We are also missing one more term: $E_{Chemical}$ or $E_{Battery}$, which is the mysterious energy source that keeps replenishing the dipole of the battery, and so the full equation becomes:
$\frac{d}{dt}(-E_{Battery} - E_{Mechanical}) = \frac{d}{dt}E_{Field}$
Proposals
To make this simple, let us make a few assumptions first:
- The battery and the resistor are perfect dipoles (i.e. d -> 0)
- Surface charges can instantaneously rearrange themselves
Now here are a few proposals with some reasoning as to why I think they might be false:
Direction of Travel
1. Radially:
This may first seem reasonable as it simply just uses the principle of relativity to assume information (i.e. the battery oscillating) travels at the speed of light.

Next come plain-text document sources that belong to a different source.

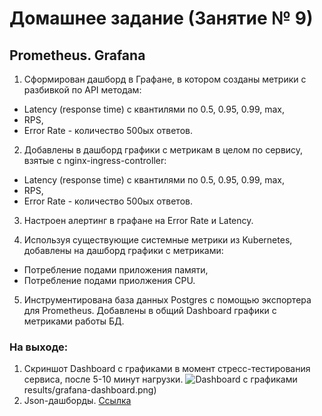 # Домашнее задание (Занятие № 9)
## Prometheus. Grafana

1. Сформирован дашборд в Графане, в котором созданы метрики с разбивкой по API методам:
- Latency (response time) с квантилями по 0.5, 0.95, 0.99, max,
- RPS,
- Error Rate - количество 500ых ответов.

2. Добавлены в дашборд графики с метрикам в целом по сервису, взятые с nginx-ingress-controller:
- Latency (response time) с квантилями по 0.5, 0.95, 0.99, max,
- RPS,
- Error Rate - количество 500ых ответов.

3. Настроен алертинг в графане на Error Rate и Latency.

4. Используя существующие системные метрики из Kubernetes, добавлены на дашборд графики с метриками:
- Потребление подами приложения памяти,
- Потребление подами приолжения CPU.

5. Инструментирована база данных Postgres с помощью экспортера для Prometheus. Добавлены в общий Dashboard графики с метриками работы БД.

### На выходе:
1. Скриншот Dashboard с графиками в момент стресс-тестирования сервиса, после 5-10 минут нагрузки.
![Dashboard с графиками](results/practise-scheme.png)results/grafana-dashboard.png)
1. Json-дашборды.
[Ссылка](https://raw.githubusercontent.com/1vanDeveloper/OtusSoftwareArchitect/main/lesson-09/results/grafana-dashboard.json)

But then it can be realised that this propagating electromagnetic field can also influence the surface charges all along the wire of the circuit, which then themselves will also create its own "sphere of influence" (pun intended) propagating outwards at the speed of light, which then refutes this proposal.

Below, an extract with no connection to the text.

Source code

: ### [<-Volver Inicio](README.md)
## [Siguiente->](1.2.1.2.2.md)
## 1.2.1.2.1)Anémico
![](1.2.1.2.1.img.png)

In addition to that, the energy from the battery should all really be transferred to the battery, not to infinity.
2. Along Poynting vectors in the dc version of the circuit:
Now this would definitely seem very plausible at first, as it makes sense that the waves should all be propagating from the battery toward the resistor to transfer all its energy.
Yet the problem comes from the math of the problem:
$\frac{d}{dt}(-E_{Battery} - E_{Mechanical}) = \frac{d}{dt}E_{Field}$
Now from simple circuit analysis, we know that $E_{Battery} = -IV$, while $E_{Mechanical} = I^2 R$, resulting in:
$\frac{d}{dt}(IV - I^2 R) = \frac{d}{dt}E_{Field}$
Now usually, we can just say $IV - I^2 R = 0$, but that's only true because the speed of light is very fast for any normal circuit, and since we're doing physics, we can imagine a really long circuit, now the first problem presents itself:
Now if we agree with our proposal that the waves propagate along the Poynting vectors, this would result in multiple paths for the electromagnetic field to be "updated". But each of these paths has different lengths and so what exactly would be the electric field at the resistor, or more importantly, what is the time delay between $IV$ and $I^2 R$?

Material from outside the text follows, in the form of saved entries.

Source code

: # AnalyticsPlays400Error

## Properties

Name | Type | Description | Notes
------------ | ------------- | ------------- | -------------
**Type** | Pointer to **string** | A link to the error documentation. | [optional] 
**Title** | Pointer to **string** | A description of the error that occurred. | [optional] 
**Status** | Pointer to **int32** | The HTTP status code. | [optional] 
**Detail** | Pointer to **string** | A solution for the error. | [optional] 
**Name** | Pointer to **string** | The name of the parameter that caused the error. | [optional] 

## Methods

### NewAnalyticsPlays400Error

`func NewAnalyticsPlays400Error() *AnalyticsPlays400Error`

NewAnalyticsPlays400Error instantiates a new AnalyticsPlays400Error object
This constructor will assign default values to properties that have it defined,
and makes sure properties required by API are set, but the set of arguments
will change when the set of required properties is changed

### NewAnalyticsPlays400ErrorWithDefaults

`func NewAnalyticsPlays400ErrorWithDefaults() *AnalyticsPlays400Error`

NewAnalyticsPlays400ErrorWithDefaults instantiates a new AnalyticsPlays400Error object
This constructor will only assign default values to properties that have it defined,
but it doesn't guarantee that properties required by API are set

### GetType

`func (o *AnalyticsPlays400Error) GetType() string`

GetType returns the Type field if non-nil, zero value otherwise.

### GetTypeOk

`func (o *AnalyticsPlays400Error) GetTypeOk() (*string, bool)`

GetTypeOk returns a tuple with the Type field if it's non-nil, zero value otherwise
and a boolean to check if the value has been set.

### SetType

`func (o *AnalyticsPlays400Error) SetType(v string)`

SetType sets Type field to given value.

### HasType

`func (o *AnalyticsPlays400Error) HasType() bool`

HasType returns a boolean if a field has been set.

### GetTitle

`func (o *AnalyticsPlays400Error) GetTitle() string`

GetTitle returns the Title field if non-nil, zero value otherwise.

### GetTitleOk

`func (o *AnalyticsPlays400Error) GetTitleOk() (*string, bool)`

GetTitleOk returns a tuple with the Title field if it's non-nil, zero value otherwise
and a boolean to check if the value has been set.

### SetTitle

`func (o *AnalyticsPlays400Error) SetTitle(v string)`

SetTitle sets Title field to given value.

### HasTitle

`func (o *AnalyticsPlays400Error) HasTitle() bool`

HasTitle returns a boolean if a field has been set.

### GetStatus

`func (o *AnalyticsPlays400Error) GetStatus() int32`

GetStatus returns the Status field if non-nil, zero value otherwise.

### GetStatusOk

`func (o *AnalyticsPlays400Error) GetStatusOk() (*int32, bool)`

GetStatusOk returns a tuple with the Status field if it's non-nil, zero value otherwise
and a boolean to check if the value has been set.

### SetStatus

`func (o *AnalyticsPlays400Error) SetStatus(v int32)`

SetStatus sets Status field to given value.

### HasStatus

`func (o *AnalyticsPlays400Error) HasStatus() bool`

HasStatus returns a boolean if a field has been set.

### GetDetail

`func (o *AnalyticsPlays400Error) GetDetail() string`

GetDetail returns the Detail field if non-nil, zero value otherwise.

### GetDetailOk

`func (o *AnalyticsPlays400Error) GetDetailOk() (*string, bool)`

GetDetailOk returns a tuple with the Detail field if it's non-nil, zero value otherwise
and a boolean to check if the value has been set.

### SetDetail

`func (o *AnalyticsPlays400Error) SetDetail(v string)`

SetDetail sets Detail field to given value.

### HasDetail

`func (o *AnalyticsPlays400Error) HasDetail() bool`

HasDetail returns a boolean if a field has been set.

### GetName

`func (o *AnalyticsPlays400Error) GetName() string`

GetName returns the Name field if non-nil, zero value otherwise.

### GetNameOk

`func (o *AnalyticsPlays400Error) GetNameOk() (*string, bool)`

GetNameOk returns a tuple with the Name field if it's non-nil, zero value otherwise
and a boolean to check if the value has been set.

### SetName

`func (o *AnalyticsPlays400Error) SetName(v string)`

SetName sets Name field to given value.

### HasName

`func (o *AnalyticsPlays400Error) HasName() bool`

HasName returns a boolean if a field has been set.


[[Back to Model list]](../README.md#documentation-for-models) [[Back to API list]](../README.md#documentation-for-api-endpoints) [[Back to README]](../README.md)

Even if we assume that the time delay is the time taken for information to travel in the shortest path (i.e. the straight line from the battery to the resistor), and take the length of the circuit to be $c/f$ ($f$ is the frequency of oscillation of the voltage), we will get $IV - I^2 R = 0$ as the phase difference at the battery and the resistor is $2π$, and so now we have:
$\frac{d}{dt}E_{Field} = 0$
But again, if we consider the multiple paths the EM waves take again, they are all out of phase with the shortest path and so will not result in a constant $E_{Field}$, contradicting the above equation.
How it Travels
1. The same field as a dc circuit but oscillating in magnitude spatially:
Although this is the basis of how transmission lines work, it just always seems so hand-wavy. Now although not a sound argument, I always imagined the propagation of an EM wave to be a complicated intermediate region between the new and old field (Decreasing Dipole by John Belcher) and so should be more complicated than just some form of variation of the "static/dc case".
Hopefully, someone can perhaps provide me with a simple animation of how an AC circuit actually radiates and clear my confusion regarding this problem.